Task description: Set every entry down again, unchanged, picture-free.

Given records:

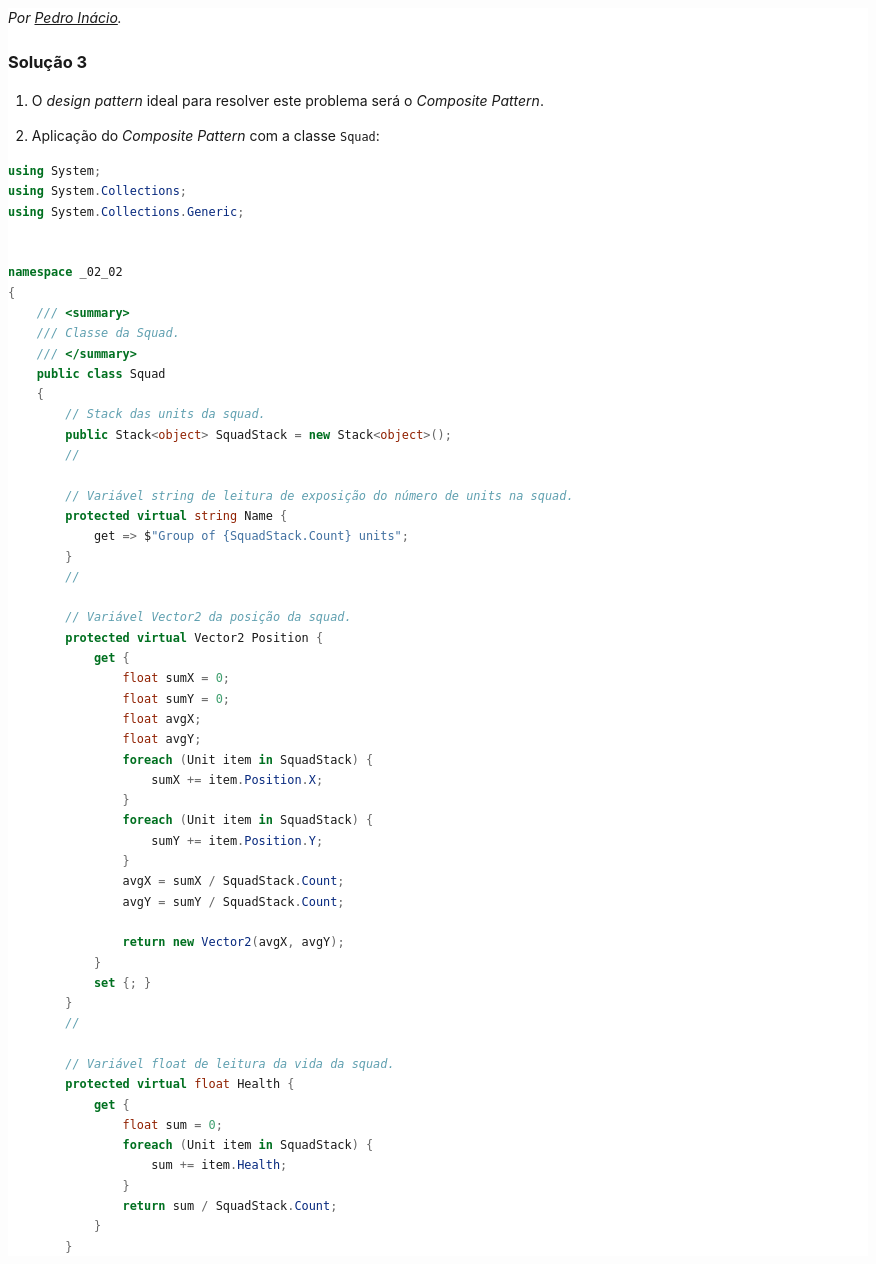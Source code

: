 *Por [Pedro Inácio](https://github.com/PmaiWoW).*


### Solução 3

1. O _design pattern_ ideal para resolver este problema será o 
   _Composite Pattern_.

2. Aplicação do _Composite Pattern_ com a classe `Squad`:

```cs
using System;
using System.Collections;
using System.Collections.Generic;


namespace _02_02
{
    /// <summary>
    /// Classe da Squad.
    /// </summary>
    public class Squad
    {  
        // Stack das units da squad.
        public Stack<object> SquadStack = new Stack<object>();
        //

        // Variável string de leitura de exposição do número de units na squad.
        protected virtual string Name {
            get => $"Group of {SquadStack.Count} units";
        }
        //

        // Variável Vector2 da posição da squad.
        protected virtual Vector2 Position {
            get {
                float sumX = 0;
                float sumY = 0;
                float avgX;
                float avgY;
                foreach (Unit item in SquadStack) {
                    sumX += item.Position.X;
                }
                foreach (Unit item in SquadStack) {
                    sumY += item.Position.Y;
                }
                avgX = sumX / SquadStack.Count;
                avgY = sumY / SquadStack.Count;

                return new Vector2(avgX, avgY);
            }
            set {; }
        }
        //

        // Variável float de leitura da vida da squad.
        protected virtual float Health { 
            get {
                float sum = 0;
                foreach (Unit item in SquadStack) {
                    sum += item.Health;
                }
                return sum / SquadStack.Count;
            }
        }
```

Solution to this problem:
Source code

: *Por [Pedro Inácio](https://github.com/PmaiWoW).*


### Solução 3

1. O _design pattern_ ideal para resolver este problema será o 
   _Composite Pattern_.

2. Aplicação do _Composite Pattern_ com a classe `Squad`:

```cs
using System;
using System.Collections;
using System.Collections.Generic;


namespace _02_02
{
    /// <summary>
    /// Classe da Squad.
    /// </summary>
    public class Squad
    {  
        // Stack das units da squad.
        public Stack<object> SquadStack = new Stack<object>();
        //

        // Variável string de leitura de exposição do número de units na squad.
        protected virtual string Name {
            get => $"Group of {SquadStack.Count} units";
        }
        //

        // Variável Vector2 da posição da squad.
        protected virtual Vector2 Position {
            get {
                float sumX = 0;
                float sumY = 0;
                float avgX;
                float avgY;
                foreach (Unit item in SquadStack) {
                    sumX += item.Position.X;
                }
                foreach (Unit item in SquadStack) {
                    sumY += item.Position.Y;
                }
                avgX = sumX / SquadStack.Count;
                avgY = sumY / SquadStack.Count;

                return new Vector2(avgX, avgY);
            }
            set {; }
        }
        //

        // Variável float de leitura da vida da squad.
        protected virtual float Health { 
            get {
                float sum = 0;
                foreach (Unit item in SquadStack) {
                    sum += item.Health;
                }
                return sum / SquadStack.Count;
            }
        }
```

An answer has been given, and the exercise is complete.